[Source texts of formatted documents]
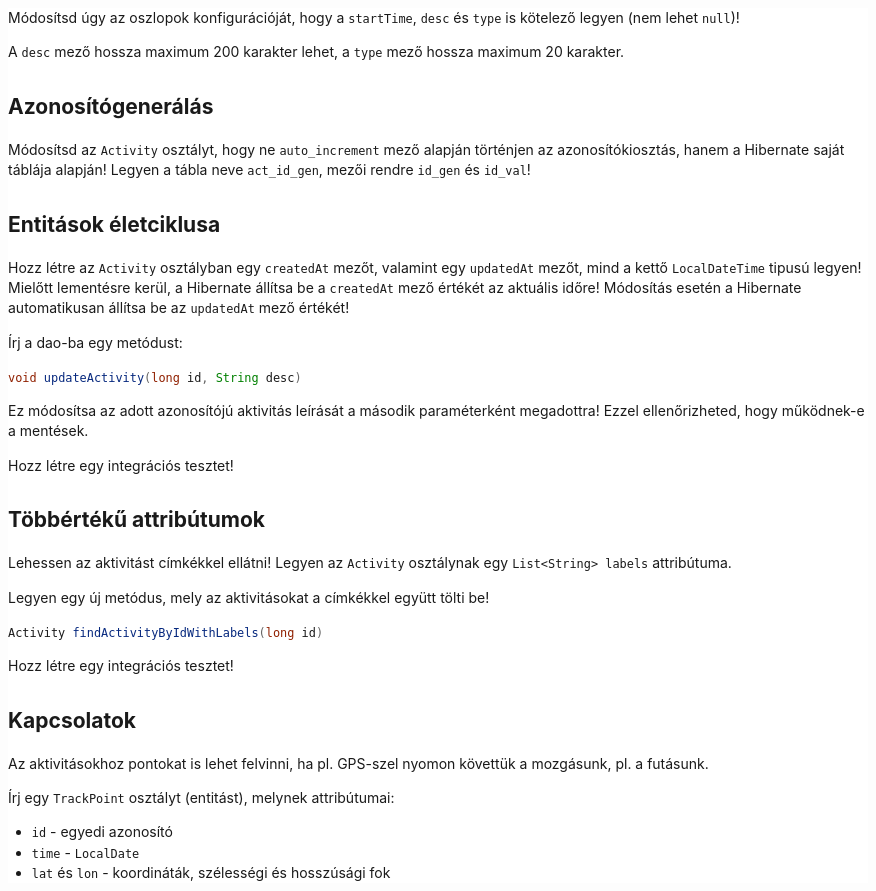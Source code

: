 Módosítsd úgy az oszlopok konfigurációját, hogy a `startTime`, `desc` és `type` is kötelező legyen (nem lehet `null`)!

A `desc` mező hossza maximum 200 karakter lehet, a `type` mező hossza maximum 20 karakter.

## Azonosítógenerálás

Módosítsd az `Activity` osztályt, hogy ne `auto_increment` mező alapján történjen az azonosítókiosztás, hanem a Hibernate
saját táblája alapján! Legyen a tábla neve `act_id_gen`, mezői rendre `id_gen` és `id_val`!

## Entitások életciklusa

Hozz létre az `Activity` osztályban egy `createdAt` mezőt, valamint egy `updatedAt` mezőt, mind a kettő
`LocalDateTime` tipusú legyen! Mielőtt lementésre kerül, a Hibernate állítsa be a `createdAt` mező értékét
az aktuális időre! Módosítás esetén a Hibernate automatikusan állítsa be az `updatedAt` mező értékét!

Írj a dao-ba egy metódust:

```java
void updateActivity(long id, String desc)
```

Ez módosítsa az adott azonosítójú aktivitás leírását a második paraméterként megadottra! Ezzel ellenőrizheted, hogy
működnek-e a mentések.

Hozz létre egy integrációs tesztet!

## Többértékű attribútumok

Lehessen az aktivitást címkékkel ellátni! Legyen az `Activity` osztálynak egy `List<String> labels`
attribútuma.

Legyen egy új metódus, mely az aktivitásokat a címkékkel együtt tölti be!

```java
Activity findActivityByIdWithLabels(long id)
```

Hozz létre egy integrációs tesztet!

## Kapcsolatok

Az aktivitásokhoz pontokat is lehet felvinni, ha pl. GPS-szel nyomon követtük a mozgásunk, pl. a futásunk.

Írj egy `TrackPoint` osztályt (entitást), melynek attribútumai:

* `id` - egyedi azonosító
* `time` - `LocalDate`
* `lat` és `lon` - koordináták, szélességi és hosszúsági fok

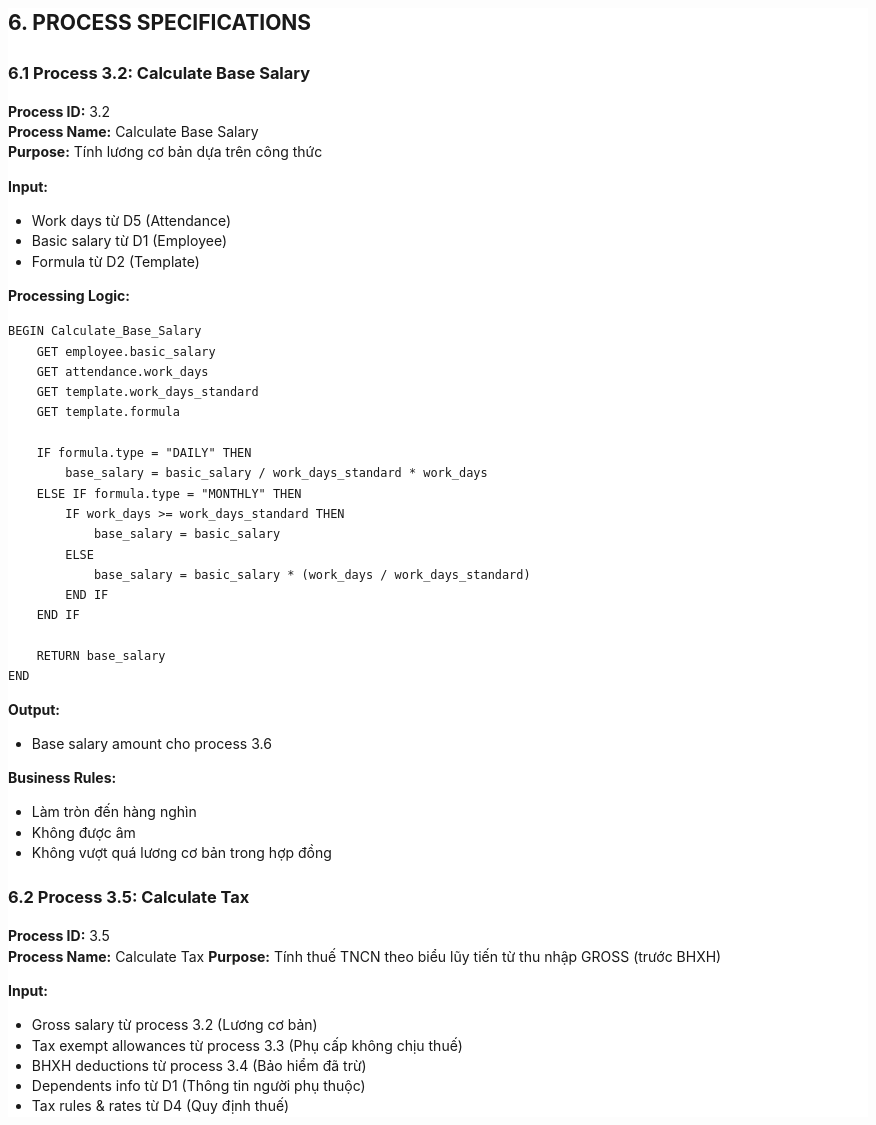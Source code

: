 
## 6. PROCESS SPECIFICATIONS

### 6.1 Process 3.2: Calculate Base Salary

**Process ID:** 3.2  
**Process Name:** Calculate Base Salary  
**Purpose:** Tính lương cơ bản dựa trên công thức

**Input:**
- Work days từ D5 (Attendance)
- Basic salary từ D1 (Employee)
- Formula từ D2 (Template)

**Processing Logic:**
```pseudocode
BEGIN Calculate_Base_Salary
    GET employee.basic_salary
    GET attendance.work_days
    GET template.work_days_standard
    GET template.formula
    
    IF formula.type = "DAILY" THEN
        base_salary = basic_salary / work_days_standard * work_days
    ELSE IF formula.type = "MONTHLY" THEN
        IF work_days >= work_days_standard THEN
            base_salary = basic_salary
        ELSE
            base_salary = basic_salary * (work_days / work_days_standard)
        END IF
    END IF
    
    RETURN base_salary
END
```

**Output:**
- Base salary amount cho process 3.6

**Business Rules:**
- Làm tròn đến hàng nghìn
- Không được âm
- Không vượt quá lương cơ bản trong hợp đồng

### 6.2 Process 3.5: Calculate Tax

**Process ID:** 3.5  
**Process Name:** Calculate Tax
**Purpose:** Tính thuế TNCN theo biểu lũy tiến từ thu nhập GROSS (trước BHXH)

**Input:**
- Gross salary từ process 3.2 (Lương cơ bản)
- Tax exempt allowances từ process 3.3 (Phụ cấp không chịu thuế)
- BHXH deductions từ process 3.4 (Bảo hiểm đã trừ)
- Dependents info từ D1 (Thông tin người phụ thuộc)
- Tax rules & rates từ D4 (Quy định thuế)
* * *
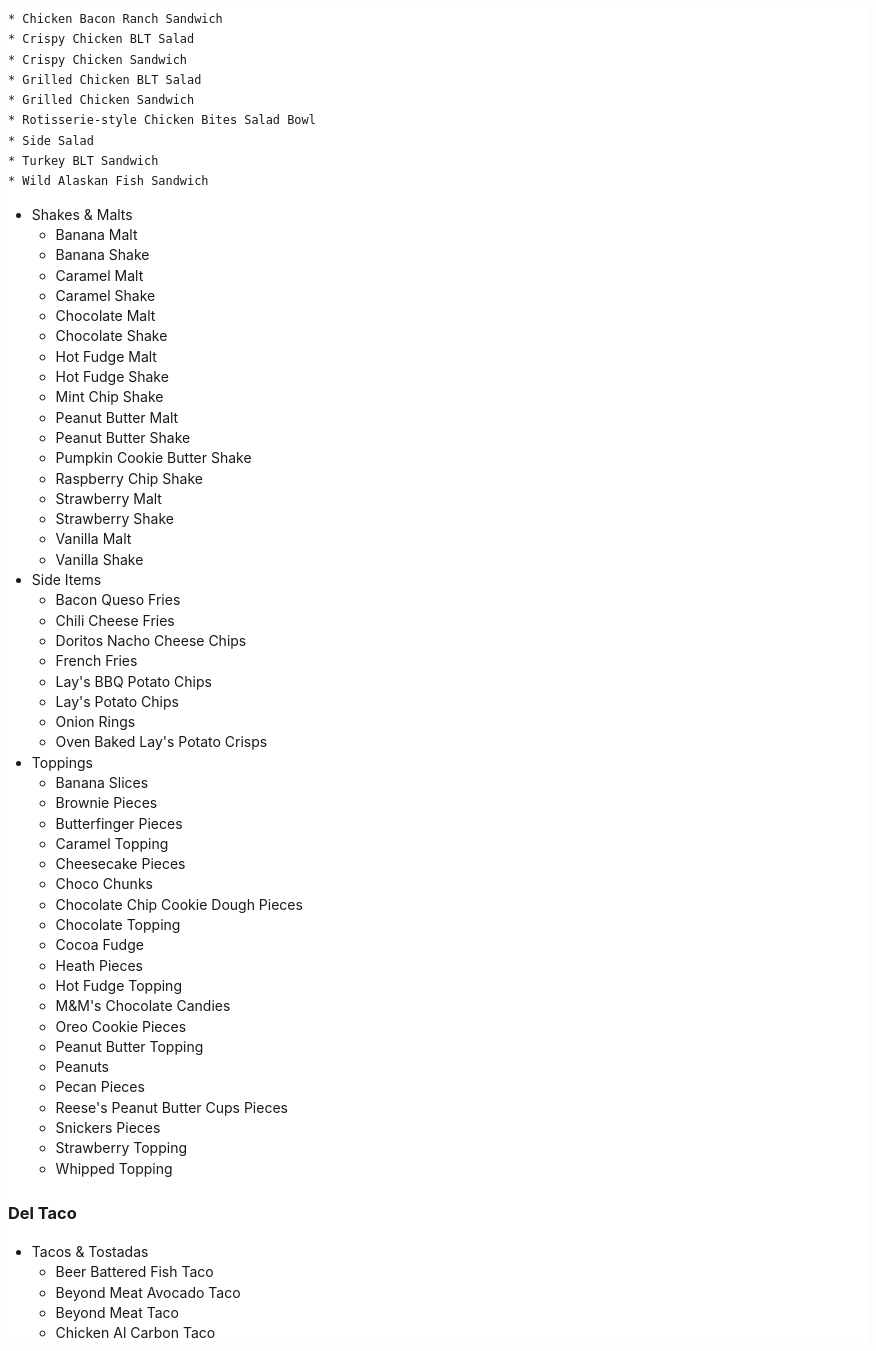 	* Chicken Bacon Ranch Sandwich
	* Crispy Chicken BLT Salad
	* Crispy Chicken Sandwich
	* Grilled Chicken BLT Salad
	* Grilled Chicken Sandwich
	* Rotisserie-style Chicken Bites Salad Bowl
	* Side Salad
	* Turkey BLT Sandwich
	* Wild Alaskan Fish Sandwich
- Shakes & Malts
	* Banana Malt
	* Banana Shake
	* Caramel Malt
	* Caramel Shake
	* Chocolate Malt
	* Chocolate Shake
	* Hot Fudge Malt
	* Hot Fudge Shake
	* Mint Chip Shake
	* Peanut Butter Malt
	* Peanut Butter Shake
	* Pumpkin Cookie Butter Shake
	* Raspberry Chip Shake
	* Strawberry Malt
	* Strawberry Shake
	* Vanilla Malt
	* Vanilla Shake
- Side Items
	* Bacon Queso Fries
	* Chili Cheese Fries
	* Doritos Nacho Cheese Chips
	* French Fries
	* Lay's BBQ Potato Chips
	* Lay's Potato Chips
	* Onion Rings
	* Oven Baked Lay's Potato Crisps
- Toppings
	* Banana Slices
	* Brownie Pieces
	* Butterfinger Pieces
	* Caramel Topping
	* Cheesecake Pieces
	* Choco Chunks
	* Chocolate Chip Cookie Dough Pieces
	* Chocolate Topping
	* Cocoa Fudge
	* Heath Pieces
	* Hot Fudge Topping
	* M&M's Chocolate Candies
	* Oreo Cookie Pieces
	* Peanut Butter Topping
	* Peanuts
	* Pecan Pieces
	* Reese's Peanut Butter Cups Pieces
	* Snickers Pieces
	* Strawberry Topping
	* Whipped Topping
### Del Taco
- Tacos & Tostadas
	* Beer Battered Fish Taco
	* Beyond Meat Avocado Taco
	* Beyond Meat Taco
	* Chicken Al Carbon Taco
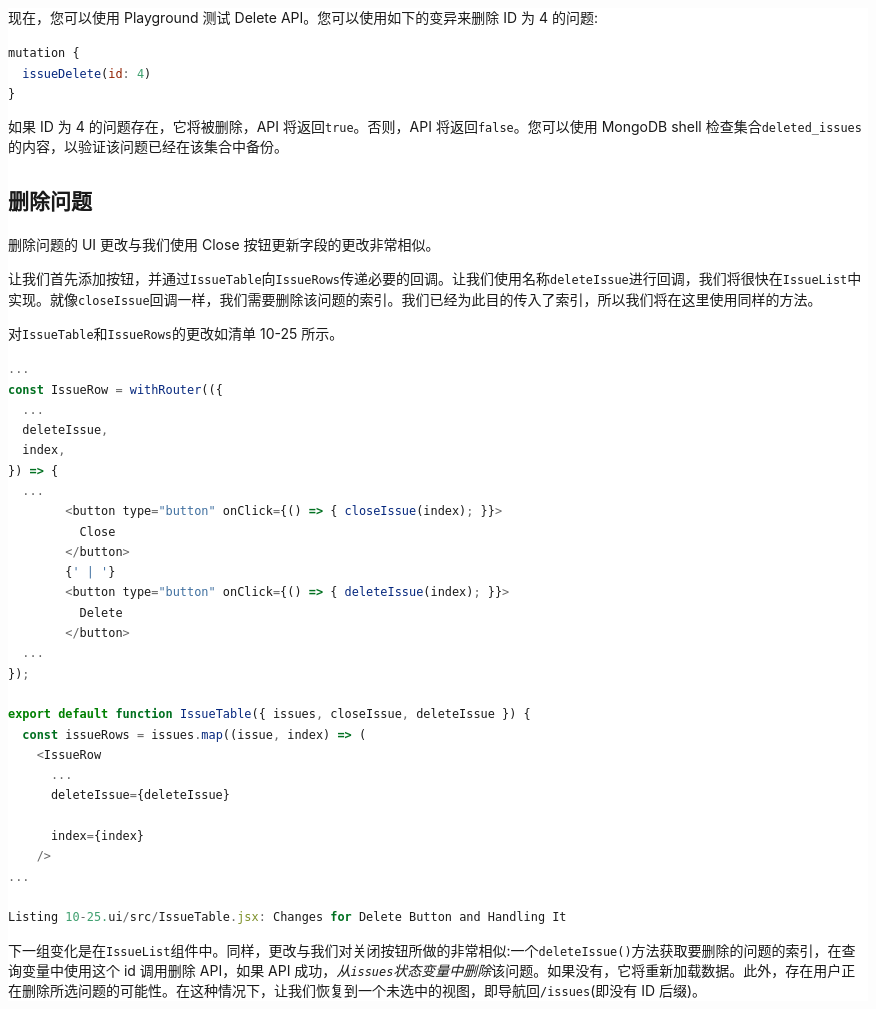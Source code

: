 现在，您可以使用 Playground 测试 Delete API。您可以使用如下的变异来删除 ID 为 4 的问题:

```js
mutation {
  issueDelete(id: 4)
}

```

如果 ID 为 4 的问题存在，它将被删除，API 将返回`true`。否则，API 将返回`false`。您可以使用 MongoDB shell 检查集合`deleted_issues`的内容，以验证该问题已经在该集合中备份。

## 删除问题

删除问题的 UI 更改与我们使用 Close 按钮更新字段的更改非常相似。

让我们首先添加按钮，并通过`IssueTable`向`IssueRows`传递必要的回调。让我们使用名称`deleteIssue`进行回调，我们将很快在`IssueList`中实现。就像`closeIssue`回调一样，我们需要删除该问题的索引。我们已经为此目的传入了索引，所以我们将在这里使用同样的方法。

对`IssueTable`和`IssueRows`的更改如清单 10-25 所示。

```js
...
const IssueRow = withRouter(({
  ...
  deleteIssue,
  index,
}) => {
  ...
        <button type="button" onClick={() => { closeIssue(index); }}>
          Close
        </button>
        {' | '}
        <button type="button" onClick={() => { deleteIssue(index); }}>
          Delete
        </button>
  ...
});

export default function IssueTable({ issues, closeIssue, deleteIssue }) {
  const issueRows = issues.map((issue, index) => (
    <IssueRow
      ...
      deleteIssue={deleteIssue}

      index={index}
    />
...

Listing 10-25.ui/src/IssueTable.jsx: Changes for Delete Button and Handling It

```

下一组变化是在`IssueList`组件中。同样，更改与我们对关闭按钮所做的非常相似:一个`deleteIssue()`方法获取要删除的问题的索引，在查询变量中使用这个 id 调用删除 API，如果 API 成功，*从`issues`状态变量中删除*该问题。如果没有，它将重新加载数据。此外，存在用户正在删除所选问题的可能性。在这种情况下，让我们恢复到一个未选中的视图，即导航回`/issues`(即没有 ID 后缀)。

_Exercise brief_
Among the entries above, the line containing "hanem a Hibernate", the line containing "Hozz létre az", and all lines between them are to be restated word for word; nothing else belongs in the reply.

_Answer to the problem_
Módosítsd az `Activity` osztályt, hogy ne `auto_increment` mező alapján történjen az azonosítókiosztás, hanem a Hibernate
saját táblája alapján! Legyen a tábla neve `act_id_gen`, mezői rendre `id_gen` és `id_val`!

## Entitások életciklusa

Hozz létre az `Activity` osztályban egy `createdAt` mezőt, valamint egy `updatedAt` mezőt, mind a kettő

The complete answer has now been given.